**WHAT YOU SHOULD DO:** Skip the pictures and repeat each line of the data exactly.

________

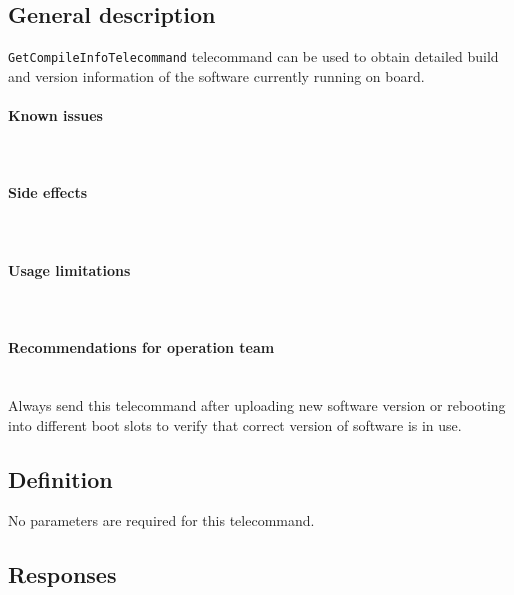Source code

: 

\subsection{General description}
\texttt{GetCompileInfoTelecommand} telecommand can be used to obtain detailed build and version information of the software currently running on board.

\paragraph{Known issues} \mbox{} \\
\None

\paragraph{Side effects} \mbox{} \\
\None

\paragraph{Usage limitations} \mbox{} \\
\None

\paragraph{Recommendations for operation team} \mbox{} \\
Always send this telecommand after uploading new software version or rebooting into different boot slots to verify that correct version of \obc software is in use.

\subsection{Definition}

No parameters are required for this telecommand.

\subsection{Responses}

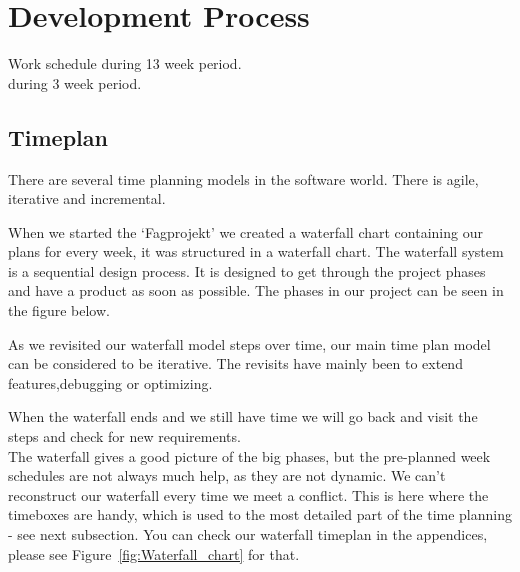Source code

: \chapter{Development Process}
Work schedule during 13 week period.\\
       during 3 week period.
       \section{Timeplan}%

       There are several time planning models in the software world. There is agile, iterative
       and incremental.

       When we started the `Fagprojekt' we created a waterfall chart containing our plans
       for every week, it was structured in a waterfall chart. The waterfall system is a
       sequential design process.
       It is designed to get through the project phases and have a product as soon as
       possible. The phases in our project can be seen in the figure below.

       As we revisited our waterfall model steps over time, our main
       time plan model can be considered to be iterative. The revisits have mainly
       been to extend features,debugging or optimizing.

       When the waterfall ends and we still have time
       we will go back and visit the steps and check for new requirements.
       \\The waterfall gives
       a good picture of the big phases, but the pre-planned week schedules are
       not always much help, as they are not dynamic. We can't reconstruct our waterfall every
       time we meet a conflict. This is here where the timeboxes are handy, which is used
       to the most detailed part of the time planning - see next subsection.
       You can check our waterfall timeplan in the appendices, please
       see Figure~\ref{fig:Waterfall_chart} for that.

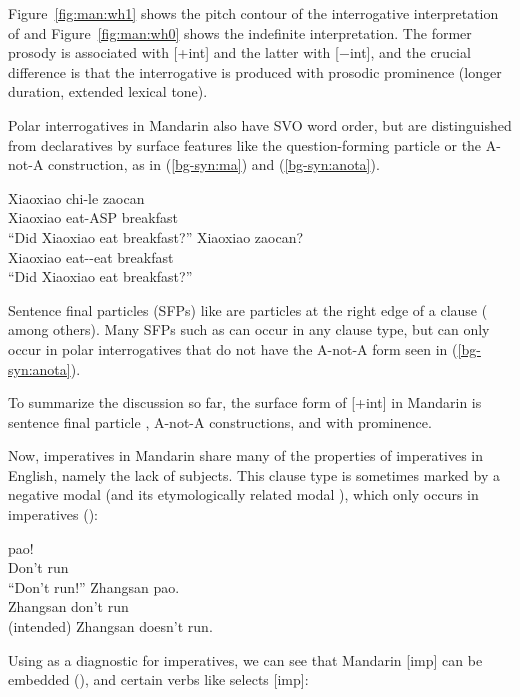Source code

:  Figure~\ref{fig:man:wh1} shows the pitch contour of the interrogative interpretation of \twh{} and Figure~\ref{fig:man:wh0} shows the indefinite interpretation. The former prosody is associated with [+int] and the latter with [$-$int], and the crucial difference is that the interrogative  is produced with prosodic prominence (longer duration, extended lexical tone). 

Polar interrogatives in Mandarin also have SVO word order, but are distinguished from declaratives by surface features like the question-forming particle  or the A-not-A construction, as in (\ref{bg-syn:ma}) and (\ref{bg-syn:anota}).

\gll Xiaoxiao	chi-le	zaocan		\\
Xiaoxiao	eat-ASP	breakfast	\Sfp{}\\
``Did Xiaoxiao eat breakfast?''
\eex
{}
\gll Xiaoxiao		zaocan?\\
	Xiaoxiao	eat-\Neg-eat	breakfast\\
	``Did Xiaoxiao eat breakfast?''
\eex


Sentence final particles (SFPs) like \ma{} are  particles at the right edge of a clause (\citealt{chao1968, zhudexi, huang1982, cheng1991, liboya2006} among others). Many SFPs such as  can occur in any clause type, but \ma{} can only occur in polar interrogatives that do not have the A-not-A form seen in (\ref{bg-syn:anota}). 




To summarize the discussion so far, the surface form of [+int] in Mandarin is sentence final particle \ma{}, A-not-A constructions, and \twh{} with prominence. 

Now, imperatives in Mandarin share many of the properties of imperatives in English, namely the lack of subjects. This clause type is sometimes marked by a negative modal  (and its etymologically related modal ), which only occurs in imperatives (\cite{chao1968, lithompson}):

\gll {} pao!\\
Don't run\\
``Don't run!''
\ex 
\gll *Zhangsan  pao.\\
Zhangsan don't run\\
(intended) Zhangsan doesn't run.
\exl
\eex 

Using  as a diagnostic for imperatives, we can see that Mandarin [imp] can be embedded (\cite{lithompson, chen2005imp}), and certain verbs like  selects [imp]:

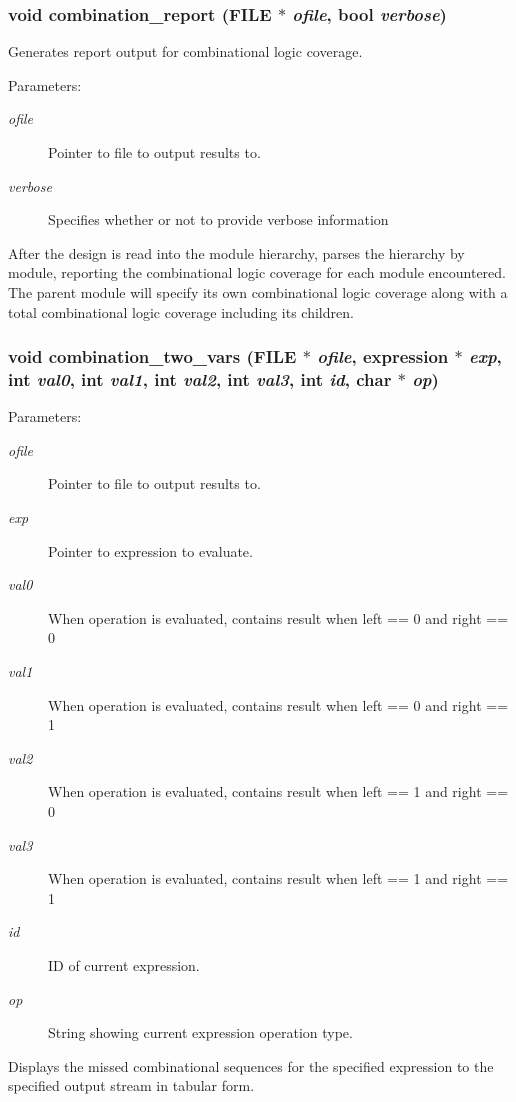 \subsubsection{\setlength{\rightskip}{0pt plus 5cm}void combination\_\-report (FILE $\ast$ {\em ofile}, {\bf bool} {\em verbose})}\label{comb_8c_a20}


Generates report output for combinational logic coverage.

\begin{Desc}
\item[Parameters: ]\par
\begin{description}
\item[{\em 
ofile}]Pointer to file to output results to. \item[{\em 
verbose}]Specifies whether or not to provide verbose information\end{description}
\end{Desc}
After the design is read into the module hierarchy, parses the hierarchy by module, reporting the combinational logic coverage for each module encountered. The parent  module will specify its own combinational logic coverage along with a total combinational logic coverage including its children. 
\subsubsection{\setlength{\rightskip}{0pt plus 5cm}void combination\_\-two\_\-vars (FILE $\ast$ {\em ofile}, {\bf expression} $\ast$ {\em exp}, int {\em val0}, int {\em val1}, int {\em val2}, int {\em val3}, int {\em id}, char $\ast$ {\em op})}\label{comb_8c_a14}


\begin{Desc}
\item[Parameters: ]\par
\begin{description}
\item[{\em 
ofile}]Pointer to file to output results to. \item[{\em 
exp}]Pointer to expression to evaluate. \item[{\em 
val0}]When operation is evaluated, contains result when left == 0 and right == 0 \item[{\em 
val1}]When operation is evaluated, contains result when left == 0 and right == 1 \item[{\em 
val2}]When operation is evaluated, contains result when left == 1 and right == 0 \item[{\em 
val3}]When operation is evaluated, contains result when left == 1 and right == 1 \item[{\em 
id}]ID of current expression. \item[{\em 
op}]String showing current expression operation type.\end{description}
\end{Desc}
Displays the missed combinational sequences for the specified expression to the specified output stream in tabular form.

________

**RESULT FOR THIS EXERCISE:**
Source code

: 

\subsection{General description}
\texttt{GetCompileInfoTelecommand} telecommand can be used to obtain detailed build and version information of the software currently running on board.

\paragraph{Known issues} \mbox{} \\
\None

\paragraph{Side effects} \mbox{} \\
\None

\paragraph{Usage limitations} \mbox{} \\
\None

\paragraph{Recommendations for operation team} \mbox{} \\
Always send this telecommand after uploading new software version or rebooting into different boot slots to verify that correct version of \obc software is in use.

\subsection{Definition}

No parameters are required for this telecommand.

\subsection{Responses}

Source code

: \chapter{Development Process}
Work schedule during 13 week period.\\
       during 3 week period.
       \section{Timeplan}%

       There are several time planning models in the software world. There is agile, iterative
       and incremental.

       When we started the `Fagprojekt' we created a waterfall chart containing our plans
       for every week, it was structured in a waterfall chart. The waterfall system is a
       sequential design process.
       It is designed to get through the project phases and have a product as soon as
       possible. The phases in our project can be seen in the figure below.

       As we revisited our waterfall model steps over time, our main
       time plan model can be considered to be iterative. The revisits have mainly
       been to extend features,debugging or optimizing.

       When the waterfall ends and we still have time
       we will go back and visit the steps and check for new requirements.
       \\The waterfall gives
       a good picture of the big phases, but the pre-planned week schedules are
       not always much help, as they are not dynamic. We can't reconstruct our waterfall every
       time we meet a conflict. This is here where the timeboxes are handy, which is used
       to the most detailed part of the time planning - see next subsection.
       You can check our waterfall timeplan in the appendices, please
       see Figure~\ref{fig:Waterfall_chart} for that.

Source code

:  Figure~\ref{fig:man:wh1} shows the pitch contour of the interrogative interpretation of \twh{} and Figure~\ref{fig:man:wh0} shows the indefinite interpretation. The former prosody is associated with [+int] and the latter with [$-$int], and the crucial difference is that the interrogative  is produced with prosodic prominence (longer duration, extended lexical tone). 

Polar interrogatives in Mandarin also have SVO word order, but are distinguished from declaratives by surface features like the question-forming particle  or the A-not-A construction, as in (\ref{bg-syn:ma}) and (\ref{bg-syn:anota}).

\gll Xiaoxiao	chi-le	zaocan		\\
Xiaoxiao	eat-ASP	breakfast	\Sfp{}\\
``Did Xiaoxiao eat breakfast?''
\eex
{}
\gll Xiaoxiao		zaocan?\\
	Xiaoxiao	eat-\Neg-eat	breakfast\\
	``Did Xiaoxiao eat breakfast?''
\eex


Sentence final particles (SFPs) like \ma{} are  particles at the right edge of a clause (\citealt{chao1968, zhudexi, huang1982, cheng1991, liboya2006} among others). Many SFPs such as  can occur in any clause type, but \ma{} can only occur in polar interrogatives that do not have the A-not-A form seen in (\ref{bg-syn:anota}). 




To summarize the discussion so far, the surface form of [+int] in Mandarin is sentence final particle \ma{}, A-not-A constructions, and \twh{} with prominence. 

Now, imperatives in Mandarin share many of the properties of imperatives in English, namely the lack of subjects. This clause type is sometimes marked by a negative modal  (and its etymologically related modal ), which only occurs in imperatives (\cite{chao1968, lithompson}):

\gll {} pao!\\
Don't run\\
``Don't run!''
\ex 
\gll *Zhangsan  pao.\\
Zhangsan don't run\\
(intended) Zhangsan doesn't run.
\exl
\eex 

Using  as a diagnostic for imperatives, we can see that Mandarin [imp] can be embedded (\cite{lithompson, chen2005imp}), and certain verbs like  selects [imp]:

 \subsubsection{\setlength{\rightskip}{0pt plus 5cm}void combination\_\-report (FILE $\ast$ {\em ofile}, {\bf bool} {\em verbose})}\label{comb_8c_a20}


Generates report output for combinational logic coverage.

\begin{Desc}
\item[Parameters: ]\par
\begin{description}
\item[{\em 
ofile}]Pointer to file to output results to. \item[{\em 
verbose}]Specifies whether or not to provide verbose information\end{description}
\end{Desc}
After the design is read into the module hierarchy, parses the hierarchy by module, reporting the combinational logic coverage for each module encountered. The parent  module will specify its own combinational logic coverage along with a total combinational logic coverage including its children. 
\subsubsection{\setlength{\rightskip}{0pt plus 5cm}void combination\_\-two\_\-vars (FILE $\ast$ {\em ofile}, {\bf expression} $\ast$ {\em exp}, int {\em val0}, int {\em val1}, int {\em val2}, int {\em val3}, int {\em id}, char $\ast$ {\em op})}\label{comb_8c_a14}


\begin{Desc}
\item[Parameters: ]\par
\begin{description}
\item[{\em 
ofile}]Pointer to file to output results to. \item[{\em 
exp}]Pointer to expression to evaluate. \item[{\em 
val0}]When operation is evaluated, contains result when left == 0 and right == 0 \item[{\em 
val1}]When operation is evaluated, contains result when left == 0 and right == 1 \item[{\em 
val2}]When operation is evaluated, contains result when left == 1 and right == 0 \item[{\em 
val3}]When operation is evaluated, contains result when left == 1 and right == 1 \item[{\em 
id}]ID of current expression. \item[{\em 
op}]String showing current expression operation type.\end{description}
\end{Desc}
Displays the missed combinational sequences for the specified expression to the specified output stream in tabular form.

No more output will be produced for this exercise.